Thomas and Ed Dobson acknowledged, in the pages of their book, that they had not ushered in the sort of kingdom-on-earth spiritual utopia about which they and so many American evangelicals fantasized. In fact, there was evidence to suggest that the country was angrier, more antagonistic, more fearful, more divided-less Christlike-because of the Moral Majority. If Jesus was known for hating sin and loving sinners, American evangelicals were known for hating both. The movement’s short-term electoral gains had come at a steep cost. Not only had the culture moved further away from them; the Church had sacrificed its distinctiveness in the process. “We think it is time to admit that because we are using the wrong weapons, we are losing the battle,” Thomas and Dobson wrote.

What they called for was radical: “unilateral disarmament” by the religious right. Christians need not be “political quietists or separatists,” they wrote, but a wholesale reestablishing of boundaries and priorities was in order. The Moral Majority’s use of shameless scare tactics had tempted the masses of American churchgoers to put their faith in princes and mortal men.

This “seduction by power,” the authors wrote, was sabotaging the message of Christ.

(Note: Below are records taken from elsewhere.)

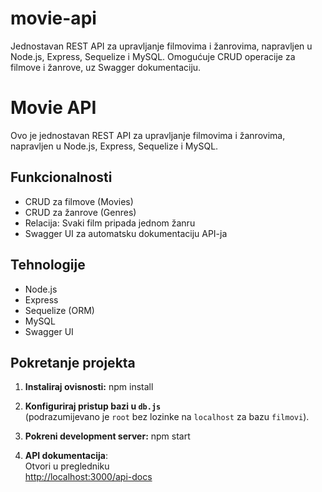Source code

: # movie-api
Jednostavan REST API za upravljanje filmovima i žanrovima, napravljen u Node.js, Express, Sequelize i MySQL. Omogućuje CRUD operacije za filmove i žanrove, uz Swagger dokumentaciju.

# Movie API 

Ovo je jednostavan REST API za upravljanje filmovima i žanrovima, napravljen u Node.js, Express, Sequelize i MySQL.

## Funkcionalnosti
- CRUD za filmove (Movies)
- CRUD za žanrove (Genres)
- Relacija: Svaki film pripada jednom žanru
- Swagger UI za automatsku dokumentaciju API-ja

## Tehnologije
- Node.js
- Express
- Sequelize (ORM)
- MySQL
- Swagger UI

## Pokretanje projekta

1. **Instaliraj ovisnosti:**
npm install
2. **Konfiguriraj pristup bazi u `db.js`**  
(podrazumijevano je `root` bez lozinke na `localhost` za bazu `filmovi`).

3. **Pokreni development server:**
npm start

4. **API dokumentacija**:  
Otvori u pregledniku  
[http://localhost:3000/api-docs](http://localhost:3000/api-docs)




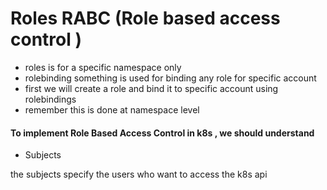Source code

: # Roles RABC (Role based access control )

* roles is for a specific namespace only
* rolebinding something is used for binding any role for specific  account
* first we will create a role and bind it to specific account using rolebindings
* remember this is done at namespace level

#### To implement Role Based Access Control in k8s , we should understand

* Subjects
<p>
the subjects specify the users who want to access the k8s api
</p>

This book was a reminder and warning, that we must always fix our eyes on Jesus, not on gaining earthly power. Jesus’ kingdom is not of this earth, and we must not aim to establish a theocracy in whichever country we live in.

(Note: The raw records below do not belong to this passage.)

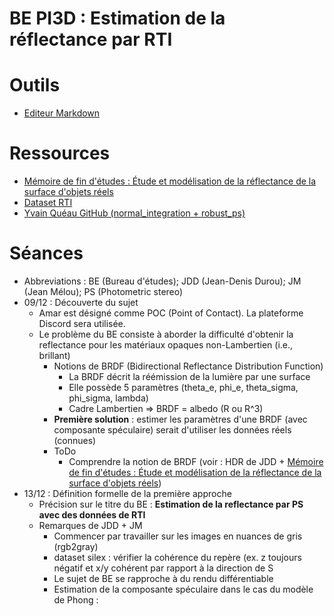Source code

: # BE PI3D : Estimation de la réflectance par RTI

# Outils
 - [Editeur Markdown](https://stackedit.io/)

# Ressources
 - [Mémoire de fin d'études : Étude et modélisation de la réflectance de la surface d'objets réels](https://domurado.pagesperso-orange.fr/Memoire/)
 - [Dataset RTI](https://sharedocs.huma-num.fr/wl/?id=W4u65Lh4fWGCcrc9aKAIsnqWcu0meKym)
 - [Yvain Quéau GitHub (normal_integration + robust_ps)](https://github.com/yqueau)

# Séances

 - Abbreviations :  BE (Bureau d'études); JDD (Jean-Denis Durou); JM (Jean Mélou); PS (Photometric stereo)
 - 09/12 : Découverte du sujet
	 - Amar est désigné comme POC (Point of Contact). La plateforme Discord sera utilisée.
	 - Le problème du BE consiste à aborder la difficulté d'obtenir la reflectance pour les matériaux opaques non-Lambertien (i.e., brillant)
		 - Notions de BRDF (Bidirectional Reflectance Distribution Function)
			 - La BRDF décrit la réémission de la lumière par une surface
			 - Elle possède 5 paramètres (theta_e, phi_e, theta_sigma, phi_sigma, lambda)
			 - Cadre Lambertien => BRDF = albedo (R ou R^3)
		 - **Première solution** : estimer les paramètres d'une BRDF (avec composante spéculaire) serait d'utiliser les données réels (connues)
		 - ToDo
			 - Comprendre la notion de BRDF (voir : HDR de JDD + [Mémoire de fin d'études : Étude et modélisation de la réflectance de la surface d'objets réels](https://domurado.pagesperso-orange.fr/Memoire/))
 - 13/12 : Définition formelle de la première approche
	 - Précision sur le titre du BE : **Estimation de la reflectance par PS avec des données de RTI**
	 - Remarques de JDD + JM
		 - Commencer par travailler sur les images en nuances de gris (rgb2gray)
		 - dataset silex : vérifier la cohérence du repère (ex. z toujours négatif et x/y cohérent par rapport à la direction de S
		 - Le sujet de BE se rapproche à du rendu différentiable
		 - Estimation de la composante spéculaire dans le cas du modèle de Phong :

Sure, we have to be good witnesses for our faith, standing up for what is right, living honourably, advocating for the freedom and room to hold and practice our beliefs. But we cannot do this by preaching violence, acting violently, grasping power with money and at all costs. Instead, we must align our character and behaviour to that of the Saviour whom we profess to give our lives to. Loving others, even our enemies, seeking to peaceably live and concretely help and benefit those who are in need. Instead of holding placards or insulting those who choose to get abortions, let us be counted amongst those who help those who choose to keep their babies. Instead of campaigning and using money to gain power, let us use humility and contentment to win over a watching world.